*** Block opens ***

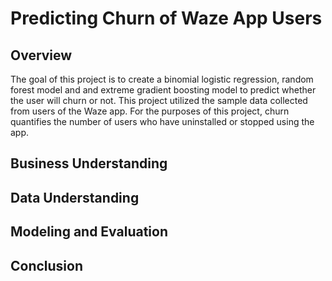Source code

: # Predicting Churn of Waze App Users  

## Overview
The goal of this project is to create a binomial logistic regression, random forest model and and extreme gradient boosting model to predict whether the user will churn or not. This project utilized the sample data collected from users of the Waze app. For the purposes of this project, churn quantifies the number of users who have uninstalled or stopped using the app. 


## Business Understanding   

## Data Understanding

## Modeling and Evaluation


## Conclusion
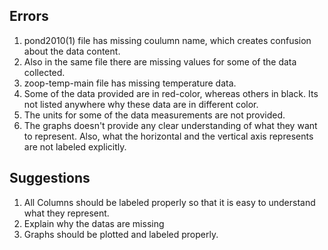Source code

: ## Errors ##
1. pond2010(1) file has missing coulumn name, which creates confusion about the data content.
2. Also in the same file there are missing values for some of the data collected.
3. zoop-temp-main file has missing temperature data.
4. Some of the data provided are in red-color, whereas others in black. Its not listed anywhere why these data are in different color.
5. The units for some of the data measurements are not provided. 
6. The graphs doesn't provide any clear understanding of what they want to represent. Also, what the horizontal and the vertical axis represents are not labeled explicitly.

## Suggestions ##

1. All Columns should be labeled properly so that it is easy to understand what they represent. 
2. Explain why the datas are missing
3. Graphs should be plotted and labeled properly.
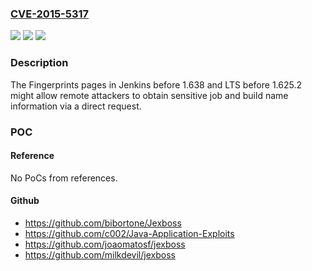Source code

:### [CVE-2015-5317](https://cve.mitre.org/cgi-bin/cvename.cgi?name=CVE-2015-5317)
![](https://img.shields.io/static/v1?label=Product&message=n%2Fa&color=blue)
![](https://img.shields.io/static/v1?label=Version&message=n%2Fa&color=blue)
![](https://img.shields.io/static/v1?label=Vulnerability&message=n%2Fa&color=brighgreen)

### Description

The Fingerprints pages in Jenkins before 1.638 and LTS before 1.625.2 might allow remote attackers to obtain sensitive job and build name information via a direct request.

### POC

#### Reference
No PoCs from references.

#### Github
- https://github.com/bibortone/Jexboss
- https://github.com/c002/Java-Application-Exploits
- https://github.com/joaomatosf/jexboss
- https://github.com/milkdevil/jexboss

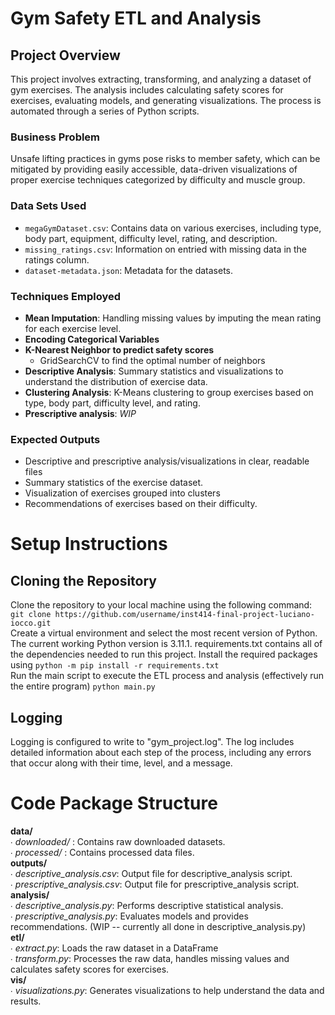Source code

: # Gym Safety ETL and Analysis

## Project Overview

This project involves extracting, transforming, and analyzing a dataset of gym exercises. The analysis includes calculating safety scores for exercises, evaluating models, and generating visualizations. The process is automated through a series of Python scripts.

### Business Problem
Unsafe lifting practices in gyms pose risks to member safety, which can be mitigated by providing easily accessible, data-driven visualizations of proper exercise techniques categorized by difficulty and muscle group.

### Data Sets Used
- `megaGymDataset.csv`: Contains data on various exercises, including type, body part, equipment, difficulty level, rating, and description.
- `missing_ratings.csv`: Information on entried with missing data in the ratings column.
- `dataset-metadata.json`: Metadata for the datasets.

### Techniques Employed
- **Mean Imputation**: Handling missing values by imputing the mean rating for each exercise level.  
- **Encoding Categorical Variables**  
- **K-Nearest Neighbor to predict safety scores**  
    - GridSearchCV to find the optimal number of neighbors
- **Descriptive Analysis**: Summary statistics and visualizations to understand the distribution of exercise data.  
- **Clustering Analysis**: K-Means clustering to group exercises based on type, body part, difficulty level, and rating.  
- **Prescriptive analysis**: *WIP*  

### Expected Outputs
- Descriptive and prescriptive analysis/visualizations in clear, readable files
- Summary statistics of the exercise dataset.
- Visualization of exercises grouped into clusters
- Recommendations of exercises based on their difficulty.

# Setup Instructions

## Cloning the Repository
Clone the repository to your local machine using the following command:  
`git clone https://github.com/username/inst414-final-project-luciano-iocco.git`  
Create a virtual environment and select the most recent version of Python. The current working Python version is 3.11.1. requirements.txt contains all of the dependencies   needed to run this project. Install the required packages using `python -m pip install -r requirements.txt`  
Run the main script to execute the ETL process and analysis (effectively run the entire program) `python main.py`

## Logging

Logging is configured to write to "gym_project.log". The log includes detailed information about each step of the process, including any errors that occur along with 
their time, level, and a message.

# Code Package Structure

**data/**  
    ∙ *downloaded/* : Contains raw downloaded datasets.  
    ∙ *processed/* : Contains processed data files.  
**outputs/**  
    ∙ *descriptive_analysis.csv*: Output file for descriptive_analysis script.  
    ∙ *prescriptive_analysis.csv*: Output file for prescriptive_analysis script.  
**analysis/**  
    ∙ *descriptive_analysis.py*: Performs descriptive statistical analysis.    
    ∙ *prescriptive_analysis.py*: Evaluates models and provides recommendations. (WIP -- currently all done in descriptive_analysis.py)  
**etl/**  
    ∙ *extract.py*: Loads the raw dataset in a DataFrame  
    ∙ *transform.py*: Processes the raw data, handles missing values and calculates safety scores for exercises.  
**vis/**  
    ∙ *visualizations.py*: Generates visualizations to help understand the data and results.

*** Block closes ***

WHAT IS REQUIRED => How many lines of the entries above contain the word "scores"? Give the number alone.

REPLY => 3